2001 is a distant time, even for those who have a vivid memory of the year’s events. Thinking of recent news stories of ‘boats’ and whether they should be stopped or not, it is gut wrenching to be reminded of the Tampa Affair and how history repeats itself. Steve Thomas’ latest documentary Freedom Stories does not set out to be an extra stab in the gut, but instead offers a very honest portrayal of how some who sought asylum from the Middle East in Australia have found themselves since arriving in 2001.
Only refugees did not arrive exactly on Australian shores the year after the new millennium was brought in. The same year some even thought Jesus Christ would reappear in Jerusalem. ‘Boat People’ were held remotely in detention centres in Nauru and Woomera.
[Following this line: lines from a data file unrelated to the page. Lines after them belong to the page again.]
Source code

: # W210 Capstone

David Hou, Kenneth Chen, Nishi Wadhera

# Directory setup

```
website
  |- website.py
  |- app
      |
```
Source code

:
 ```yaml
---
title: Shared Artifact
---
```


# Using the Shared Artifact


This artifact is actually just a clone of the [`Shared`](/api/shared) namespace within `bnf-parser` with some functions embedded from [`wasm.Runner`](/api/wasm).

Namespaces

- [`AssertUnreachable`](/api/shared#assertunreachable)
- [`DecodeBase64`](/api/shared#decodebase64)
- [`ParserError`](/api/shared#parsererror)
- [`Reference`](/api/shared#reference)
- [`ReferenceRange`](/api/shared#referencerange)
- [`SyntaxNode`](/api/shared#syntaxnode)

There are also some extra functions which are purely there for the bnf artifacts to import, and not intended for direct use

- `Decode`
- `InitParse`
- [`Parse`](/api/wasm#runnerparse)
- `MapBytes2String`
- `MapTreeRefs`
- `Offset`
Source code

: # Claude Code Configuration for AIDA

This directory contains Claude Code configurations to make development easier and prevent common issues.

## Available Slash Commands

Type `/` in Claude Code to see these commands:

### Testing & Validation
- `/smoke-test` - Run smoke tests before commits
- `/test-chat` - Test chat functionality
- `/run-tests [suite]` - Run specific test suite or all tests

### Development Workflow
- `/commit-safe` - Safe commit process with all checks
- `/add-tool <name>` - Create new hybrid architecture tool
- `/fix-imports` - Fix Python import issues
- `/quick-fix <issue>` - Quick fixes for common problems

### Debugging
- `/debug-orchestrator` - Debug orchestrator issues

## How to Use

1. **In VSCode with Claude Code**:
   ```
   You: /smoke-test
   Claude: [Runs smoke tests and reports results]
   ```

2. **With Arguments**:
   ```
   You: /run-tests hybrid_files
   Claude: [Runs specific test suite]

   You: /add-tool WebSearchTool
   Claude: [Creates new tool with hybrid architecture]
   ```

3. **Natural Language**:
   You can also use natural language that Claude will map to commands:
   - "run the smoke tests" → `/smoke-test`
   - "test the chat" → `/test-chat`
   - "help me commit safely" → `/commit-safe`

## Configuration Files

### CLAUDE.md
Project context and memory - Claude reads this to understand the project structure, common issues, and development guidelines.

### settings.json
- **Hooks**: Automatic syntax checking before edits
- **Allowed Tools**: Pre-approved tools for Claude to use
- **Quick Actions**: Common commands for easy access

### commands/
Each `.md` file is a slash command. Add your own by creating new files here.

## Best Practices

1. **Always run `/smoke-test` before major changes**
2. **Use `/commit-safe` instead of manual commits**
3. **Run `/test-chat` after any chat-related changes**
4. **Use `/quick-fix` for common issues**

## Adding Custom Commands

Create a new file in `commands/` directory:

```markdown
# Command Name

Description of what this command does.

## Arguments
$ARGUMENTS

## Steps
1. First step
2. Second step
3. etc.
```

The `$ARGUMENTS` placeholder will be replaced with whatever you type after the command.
They slept six people to a room and Australia debated whether or not to accept them.
Hindsight is easy to intellectualise. A bad taste lingers in the mouth watching Freedom Stories that pointing out human rights violations does nothing to wash out. There is only the sense of time having slipped away as footage of the detention centre riots of 2001 mesh into every news story seen and think piece read about asylum seekers since. It is here though, that documentaries like Freedom Stories can look at the issue with a discerning eye, and remind us that, for many, life moves on regardless of morals.
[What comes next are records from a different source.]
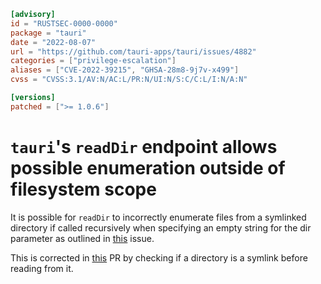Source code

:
 ```toml
[advisory]
id = "RUSTSEC-0000-0000"
package = "tauri"
date = "2022-08-07"
url = "https://github.com/tauri-apps/tauri/issues/4882"
categories = ["privilege-escalation"]
aliases = ["CVE-2022-39215", "GHSA-28m8-9j7v-x499"]
cvss = "CVSS:3.1/AV:N/AC:L/PR:N/UI:N/S:C/C:L/I:N/A:N"

[versions]
patched = [">= 1.0.6"]
```

# `tauri`'s `readDir` endpoint allows possible enumeration outside of filesystem scope

It is possible for `readDir` to incorrectly enumerate files from a symlinked directory if called recursively when specifying an empty string for the dir parameter as outlined in [this](https://github.com/tauri-apps/tauri/issues/4882) issue.

This is corrected in [this](https://github.com/tauri-apps/tauri/pull/5123) PR by checking if a directory is a symlink before reading from it.
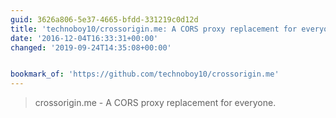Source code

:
```yaml
---
guid: 3626a806-5e37-4665-bfdd-331219c0d12d
title: 'technoboy10/crossorigin.me: A CORS proxy replacement for everyone.'
date: '2016-12-04T16:33:31+00:00'
changed: '2019-09-24T14:35:08+00:00'


bookmark_of: 'https://github.com/technoboy10/crossorigin.me'
---
```



<blockquote>crossorigin.me - A CORS proxy replacement for everyone.</blockquote>
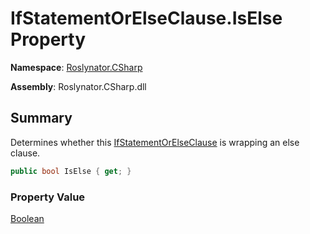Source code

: # IfStatementOrElseClause\.IsElse Property

**Namespace**: [Roslynator.CSharp](../../README.md)

**Assembly**: Roslynator\.CSharp\.dll

## Summary

Determines whether this [IfStatementOrElseClause](../README.md) is wrapping an else clause\.

```csharp
public bool IsElse { get; }
```

### Property Value

[Boolean](https://docs.microsoft.com/en-us/dotnet/api/system.boolean)

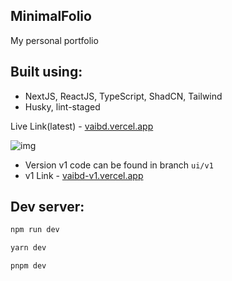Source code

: ## MinimalFolio
My personal portfolio

## Built using:
 - NextJS, ReactJS, TypeScript, ShadCN, Tailwind
 - Husky, lint-staged

Live Link(latest) - [vaibd.vercel.app](http://vaibd.vercel.app/)

![img](https://github.com/user-attachments/assets/7dba0877-6084-4835-9afd-f46d69728e78)


- Version v1 code can be found in branch `ui/v1`
- v1 Link - [vaibd-v1.vercel.app](https://vaibd-v1.vercel.app/)

## Dev server:
```bash
npm run dev
```

```bash
yarn dev
```

```bash
pnpm dev
```

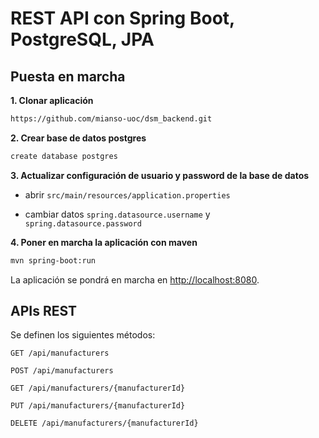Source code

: # REST API con Spring Boot, PostgreSQL, JPA

## Puesta en marcha

**1. Clonar aplicación**

```bash
https://github.com/mianso-uoc/dsm_backend.git
```

**2. Crear base de datos postgres**

```bash
create database postgres
```

**3. Actualizar configuración de usuario y password de la base de datos**

+ abrir `src/main/resources/application.properties`

+ cambiar datos `spring.datasource.username` y `spring.datasource.password`

**4. Poner en marcha la aplicación con maven**

```bash
mvn spring-boot:run
```

La aplicación se pondrá en marcha en <http://localhost:8080>.

## APIs REST

Se definen los siguientes métodos:

    GET /api/manufacturers
    
    POST /api/manufacturers
    
    GET /api/manufacturers/{manufacturerId}
    
    PUT /api/manufacturers/{manufacturerId}
    
    DELETE /api/manufacturers/{manufacturerId}
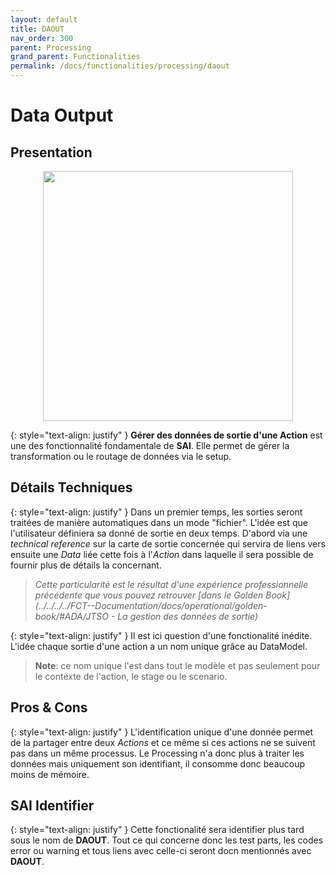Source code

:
 ```yaml
---
layout: default
title: DAOUT
nav_order: 300
parent: Processing
grand_parent: Functionalities
permalink: /docs/functionalities/processing/daout
---
```



# Data Output

## Presentation

<p align="center"><img src="../../../assets/img/functions/Functions-Processing-2.png" width="400"></p>

{: style="text-align: justify" }
**Gérer des données de sortie d'une Action** est une des fonctionnalité fondamentale de **SAI**.
Elle permet de gérer la transformation ou le routage de données via le setup.

## Détails Techniques

{: style="text-align: justify" }
Dans un premier temps, les sorties seront traitées de manière automatiques dans un mode "fichier". L'idée est que l'utilisateur définiera sa donné de sortie en deux temps. D'abord via une *technical reference* sur la carte de sortie concernée qui servira de liens vers ensuite une *Data* liée cette fois à l'*Action* dans laquelle il sera possible de fournir plus de détails la concernant.
>*Cette particularité est le résultat d'une expérience professionnelle précédente que vous pouvez retrouver [dans le Golden Book](../../../../FCT--Documentation/docs/operational/golden-book/#ADA/JTSO - La gestion des données de sortie)*

{: style="text-align: justify" }
Il est ici question d'une fonctionalité inédite. L'idée chaque sortie d'une action a un nom unique grâce au DataModel.
>**Note**: ce nom unique l'est dans tout le modèle et pas seulement pour le contexte de l'action, le stage ou le scenario.


## Pros & Cons

{: style="text-align: justify" }
L'identification unique d'une donnée permet de la partager entre deux *Actions* et ce même si ces actions ne se suivent pas dans un même processus.
Le Processing n'a donc plus à traiter les données mais uniquement son identifiant, il consomme donc beaucoup moins de mémoire.


## SAI Identifier

{: style="text-align: justify" }
Cette fonctionalité sera identifier plus tard sous le nom de **DAOUT**. Tout ce qui concerne donc les test parts, les codes error ou warning et tous liens avec celle-ci seront docn mentionnés avec **DAOUT**.

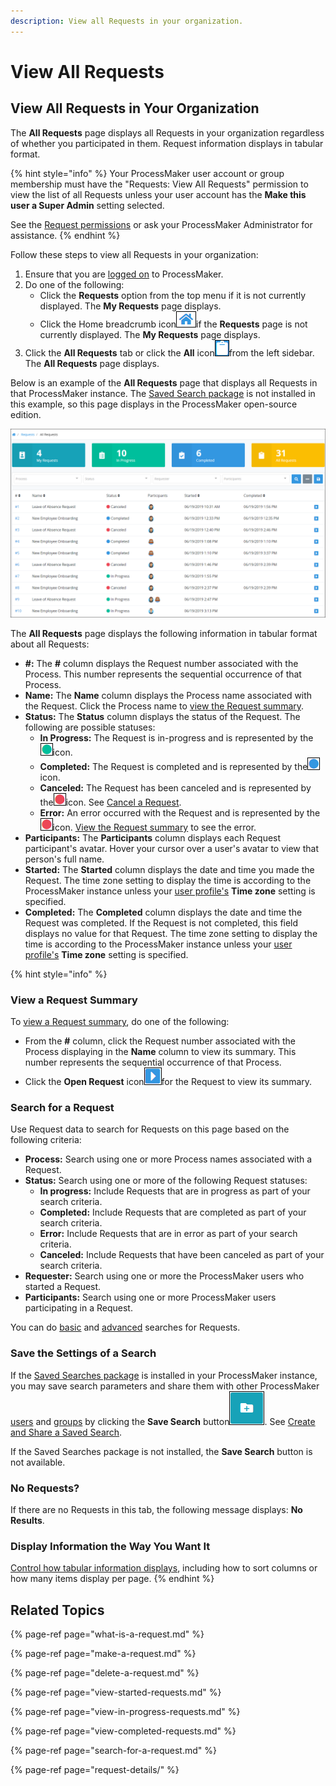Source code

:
 ```yaml
---
description: View all Requests in your organization.
---
```


# View All Requests

## View All Requests in Your Organization

The **All Requests** page displays all Requests in your organization regardless of whether you participated in them. Request information displays in tabular format.

{% hint style="info" %}
Your ProcessMaker user account or group membership must have the "Requests: View All Requests" permission to view the list of all Requests unless your user account has the **Make this user a Super Admin** setting selected.

See the [Request permissions](../../processmaker-administration/permission-descriptions-for-users-and-groups.md#requests) or ask your ProcessMaker Administrator for assistance.
{% endhint %}

Follow these steps to view all Requests in your organization:

1. Ensure that you are [logged on](../log-in.md#log-on) to ProcessMaker.
2. Do one of the following:
   * Click the **Requests** option from the top menu if it is not currently displayed. The **My Requests** page displays.
   * Click the Home breadcrumb icon![](../../.gitbook/assets/home-breadcrumb-icon.png)if the **Requests** page is not currently displayed. The **My Requests** page displays.
3. Click the **All Requests** tab or click the **All** icon![](../../.gitbook/assets/all-icon-request.png)from the left sidebar. The **All Requests** page displays.

Below is an example of the **All Requests** page that displays all Requests in that ProcessMaker instance. The [Saved Search package](../../package-development-distribution/package-a-connector/saved-searches-package.md) is not installed in this example, so this page displays in the ProcessMaker open-source edition.

![&quot;All Requests&quot; page displays all Requests in your organization](../../.gitbook/assets/all-requests-request.png)

The **All Requests** page displays the following information in tabular format about all Requests:

* **\#:** The **\#** column displays the Request number associated with the Process. This number represents the sequential occurrence of that Process.
* **Name:** The **Name** column displays the Process name associated with the Request. Click the Process name to [view the Request summary](request-details/).
* **Status:** The **Status** column displays the status of the Request. The following are possible statuses:
  * **In Progress:** The Request is in-progress and is represented by the![](../../.gitbook/assets/in-progress-status-icon-requests.png)icon.
  * **Completed:** The Request is completed and is represented by the![](../../.gitbook/assets/completed-status-icon-requests.png)icon.
  * **Canceled:** The Request has been canceled and is represented by the![](../../.gitbook/assets/error-status-icon-requests.png)icon. See [Cancel a Request](delete-a-request.md).
  * **Error:** An error occurred with the Request and is represented by the![](../../.gitbook/assets/error-status-icon-requests.png)icon. [View the Request summary](request-details/#error-information-for-a-request) to see the error.
* **Participants:** The **Participants** column displays each Request participant's avatar. Hover your cursor over a user's avatar to view that person's full name.
* **Started:** The **Started** column displays the date and time you made the Request. The time zone setting to display the time is according to the ProcessMaker instance unless your [user profile's](../profile-settings.md#change-your-profile-settings) **Time zone** setting is specified.
* **Completed:** The **Completed** column displays the date and time the Request was completed. If the Request is not completed, this field displays no value for that Request. The time zone setting to display the time is according to the ProcessMaker instance unless your [user profile's](../profile-settings.md#change-your-profile-settings) **Time zone** setting is specified.

{% hint style="info" %}
### View a Request Summary

To [view a Request summary](request-details/), do one of the following:

* From the **\#** column, click the Request number associated with the Process displaying in the **Name** column to view its summary. This number represents the sequential occurrence of that Process.
* Click the **Open Request** icon![](../../.gitbook/assets/open-request-icon-requests.png)for the Request to view its summary.

### Search for a Request

Use Request data to search for Requests on this page based on the following criteria:

* **Process:** Search using one or more Process names associated with a Request.
* **Status:** Search using one or more of the following Request statuses:
  * **In progress:** Include Requests that are in progress as part of your search criteria.
  * **Completed:** Include Requests that are completed as part of your search criteria.
  * **Error:** Include Requests that are in error as part of your search criteria.
  * **Canceled:** Include Requests that have been canceled as part of your search criteria.
* **Requester:** Search using one or more the ProcessMaker users who started a Request.
* **Participants:** Search using one or more ProcessMaker users participating in a Request.

You can do [basic](search-for-a-request.md#do-a-basic-search-for-a-request) and [advanced](search-for-a-request.md#do-an-advanced-search-for-a-request) searches for Requests.

### Save the Settings of a Search

If the [Saved Searches package](../../package-development-distribution/package-a-connector/saved-searches-package.md) is installed in your ProcessMaker instance, you may save search parameters and share them with other ProcessMaker [users](../../processmaker-administration/add-users/what-is-a-user.md) and [groups](../../processmaker-administration/assign-groups-to-users/what-is-a-group.md) by clicking the **Save Search** button![](../../.gitbook/assets/save-search-button-requests-tasks.png). See [Create and Share a Saved Search](../save-and-share-request-and-task-related-searches/create-and-share-a-saved-search.md).

If the Saved Searches package is not installed, the **Save Search** button is not available.

### No Requests?

If there are no Requests in this tab, the following message displays: **No Results**.

### Display Information the Way You Want It

[Control how tabular information displays](../control-how-requests-display-in-a-tab.md), including how to sort columns or how many items display per page.
{% endhint %}

## Related Topics

{% page-ref page="what-is-a-request.md" %}

{% page-ref page="make-a-request.md" %}

{% page-ref page="delete-a-request.md" %}

{% page-ref page="view-started-requests.md" %}

{% page-ref page="view-in-progress-requests.md" %}

{% page-ref page="view-completed-requests.md" %}

{% page-ref page="search-for-a-request.md" %}

{% page-ref page="request-details/" %}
One thing, a joke of sorts, links the narratives in Freedom Stories. It is hard to define because of the bad taste, but it is there in stories like that of artist Shafiq winning an art competition while in detention. The joke is still there when we see Shafiq and his daughter detailing not seeing each other for ten years out of their lives. It is there in real estate worker Amir’s constant smile and single mother of three Shari detailing the licences she needs to become a truck driver. The punchline never comes and what is akin to a joke reveals itself as the lingering bad taste.
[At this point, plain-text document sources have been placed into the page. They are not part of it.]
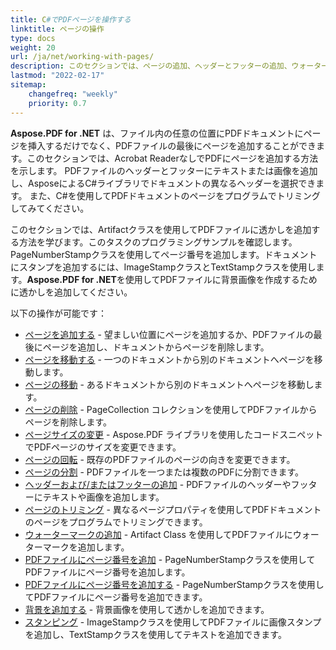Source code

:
 ```yaml
---
title: C#でPDFページを操作する
linktitle: ページの操作
type: docs
weight: 20
url: /ja/net/working-with-pages/
description: このセクションでは、ページの追加、ヘッダーとフッターの追加、ウォーターマークの追加方法について説明します。Aspose.PDF for .NETがこのトピックに関するすべての詳細を説明します。
lastmod: "2022-02-17"
sitemap:
    changefreq: "weekly"
    priority: 0.7
---
```

<script type="application/ld+json">
{
    "@context": "https://schema.org",
    "@type": "TechArticle",
    "headline": "C#でPDFページを操作する",
    "alternativeHeadline": "PDFページの操作方法",
    "author": {
        "@type": "Person",
        "name":"Anastasiia Holub",
        "givenName": "Anastasiia",
        "familyName": "Holub",
        "url":"https://www.linkedin.com/in/anastasiia-holub-750430225/"
    },
    "genre": "pdfドキュメント生成",
    "keywords": "pdf, c#, pdfページ, pdfページ追加, ページ番号追加, ページ回転, ページ削除",
    "wordcount": "302",
    "proficiencyLevel":"初心者",
    "publisher": {
        "@type": "Organization",
        "name": "Aspose.PDFドキュメントチーム",
        "url": "https://products.aspose.com/pdf",
        "logo": "https://www.aspose.cloud/templates/aspose/img/products/pdf/aspose_pdf-for-net.svg",
        "alternateName": "Aspose",
        "sameAs": [
            "https://facebook.com/aspose.pdf/",
            "https://twitter.com/asposepdf",
            "https://www.youtube.com/channel/UCmV9sEg_QWYPi6BJJs7ELOg/featured",
            "https://www.linkedin.com/company/aspose",
            "https://stackoverflow.com/questions/tagged/aspose",
            "https://aspose.quora.com/",
            "https://aspose.github.io/"
        ],
        "contactPoint": [
            {
                "@type": "ContactPoint",
                "telephone": "+1 903 306 1676",
                "contactType": "sales",
                "areaServed": "US",
                "availableLanguage": "en"
            },
            {
                "@type": "ContactPoint",
                "telephone": "+44 141 628 8900",
                "contactType": "sales",
                "areaServed": "GB",
                "availableLanguage": "en"
            },
            {
                "@type": "ContactPoint",
                "telephone": "+61 2 8006 6987",
                "contactType": "sales",
                "areaServed": "AU",
                "availableLanguage": "en"
            }
        ]
    },
    "url": "/net/working-with-pages/",
    "mainEntityOfPage": {
        "@type": "WebPage",
        "@id": "/net/working-with-pages/"
    },
    "dateModified": "2022-02-04",
    "description": "このセクションでは、ページの追加、ヘッダーとフッターの追加、ウォーターマークの追加方法について説明します。Aspose.PDF for .NETがこのトピックに関するすべての詳細を説明します。"
}
</script>
**Aspose.PDF for .NET** は、ファイル内の任意の位置にPDFドキュメントにページを挿入するだけでなく、PDFファイルの最後にページを追加することができます。このセクションでは、Acrobat ReaderなしでPDFにページを追加する方法を示します。
PDFファイルのヘッダーとフッターにテキストまたは画像を追加し、AsposeによるC#ライブラリでドキュメントの異なるヘッダーを選択できます。
また、C#を使用してPDFドキュメントのページをプログラムでトリミングしてみてください。

このセクションでは、Artifactクラスを使用してPDFファイルに透かしを追加する方法を学びます。このタスクのプログラミングサンプルを確認します。
PageNumberStampクラスを使用してページ番号を追加します。ドキュメントにスタンプを追加するには、ImageStampクラスとTextStampクラスを使用します。**Aspose.PDF for .NET**を使用してPDFファイルに背景画像を作成するために透かしを追加してください。

以下の操作が可能です：

- [ページを追加する](/pdf/ja/net/add-pages/) - 望ましい位置にページを追加するか、PDFファイルの最後にページを追加し、ドキュメントからページを削除します。
- [ページを移動する](/pdf/ja/net/move-pages/) - 一つのドキュメントから別のドキュメントへページを移動します。
- [ページの移動](/pdf/ja/net/move-pages/) - あるドキュメントから別のドキュメントへページを移動します。
- [ページの削除](/pdf/ja/net/delete-pages/) - PageCollection コレクションを使用してPDFファイルからページを削除します。
- [ページサイズの変更](/pdf/ja/net/change-page-size/) - Aspose.PDF ライブラリを使用したコードスニペットでPDFページのサイズを変更できます。
- [ページの回転](/pdf/ja/net/rotate-pages/) - 既存のPDFファイルのページの向きを変更できます。
- [ページの分割](/pdf/ja/net/split-document/) - PDFファイルを一つまたは複数のPDFに分割できます。
- [ヘッダーおよび/またはフッターの追加](/pdf/ja/net/add-headers-and-footers-of-pdf-file/) - PDFファイルのヘッダーやフッターにテキストや画像を追加します。
- [ページのトリミング](/pdf/ja/net/crop-pages/) - 異なるページプロパティを使用してPDFドキュメントのページをプログラムでトリミングできます。
- [ウォーターマークの追加](/pdf/ja/net/add-watermarks/) - Artifact Class を使用してPDFファイルにウォーターマークを追加します。
- [PDFファイルにページ番号を追加](/pdf/ja/net/add-page-number/) - PageNumberStampクラスを使用してPDFファイルにページ番号を追加します。
- [PDFファイルにページ番号を追加する](/pdf/ja/net/add-page-number/) - PageNumberStampクラスを使用してPDFファイルにページ番号を追加できます。
- [背景を追加する](/pdf/ja/net/add-backgrounds/) - 背景画像を使用して透かしを追加できます。
- [スタンピング](/pdf/ja/net/stamping/) - ImageStampクラスを使用してPDFファイルに画像スタンプを追加し、TextStampクラスを使用してテキストを追加できます。

<script type="application/ld+json">
{
    "@context": "http://schema.org",
    "@type": "SoftwareApplication",
    "name": "Aspose.PDF for .NET Library",
    "image": "https://www.aspose.cloud/templates/aspose/img/products/pdf/aspose_pdf-for-net.svg",
    "url": "https://www.aspose.com/",
    "publisher": {
        "@type": "Organization",
        "name": "Aspose.PDF",
        "url": "https://products.aspose.com/pdf",
        "logo": "https://www.aspose.cloud/templates/aspose/img/products/pdf/aspose_pdf-for-net.svg",
        "alternateName": "Aspose",
        "sameAs": [
            "https://facebook.com/aspose.pdf/",
            "https://twitter.com/asposepdf",
            "https://www.youtube.com/channel/UCmV9sEg_QWYPi6BJJs7ELOg/featured",
            "https://www.linkedin.com/company/aspose",
            "https://stackoverflow.com/questions/tagged/aspose",
            "https://aspose.quora.com/",
            "https://aspose.github.io/"
        ],
        "contactPoint": [
            {
                "@type": "ContactPoint",
                "telephone": "+1 903 306 1676",
                "contactType": "sales",
                "areaServed": "US",
                "availableLanguage": "en"
            },
            {
                "@type": "ContactPoint",
                "telephone": "+44 141 628 8900",
                "contactType": "sales",
                "areaServed": "GB",
                "availableLanguage": "en"
            },
            {
                "@type": "ContactPoint",
                "telephone": "+61 2 8006 6987",
                "contactType": "sales",
                "areaServed": "AU",
                "availableLanguage": "en"
            }
        ]
    },
    "offers": {
        "@type": "Offer",
        "price": "1199",
        "priceCurrency": "USD"
    },
    "applicationCategory": "PDF Manipulation Library for .NET",
    "downloadUrl": "https://www.nuget.org/packages/Aspose.PDF/",
    "operatingSystem": "Windows, MacOS, Linux",
    "screenshot": "https://docs.aspose.com/pdf/net/create-pdf-document/screenshot.png",
    "softwareVersion": "2022.1",
    "aggregateRating": {
        "@type": "AggregateRating",
        "ratingValue": "5",
        "ratingCount": "16"
    }
}
</script>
The narratives of those profiled in Freedom Stories are almost characterless. Case Worker (and former migrant) Reyhana demonstrates her exercise routine in her backyard, moving continuously in a small circle. Shafiq talks about his home renovations. Amir shows director Steve Thomas around a recently vacated apartment he needs to inspect, making mention of the former tenants tidiness and their high likelihood of a bond refund. It is particularly in Amir’s professionalism that the audience detects something amiss. Why doesn’t Reyhana walk around her neighbourhood for exercise? Why is Amir so committed to the rules and regulations of real estate? Why aren’t they all mad as hell about their experience in detention?
It is a testament to Steve Thomas’ skill as a documentary filmmaker that he doesn’t try and answer such questions, and there is no trace of engineering on his part to any of the stories. Perhaps Thomas is familiar enough from past work on documentaries Welcome to Woomera (2004) and Hope (2008) to even think to lead the dialogue. The result is a more gentle touch than programs like SBS’ Go Back To Where You Came From, which highlighted the issue in the guise of a practical joke. The fact this is an issue is absurd, but it’s not that simple.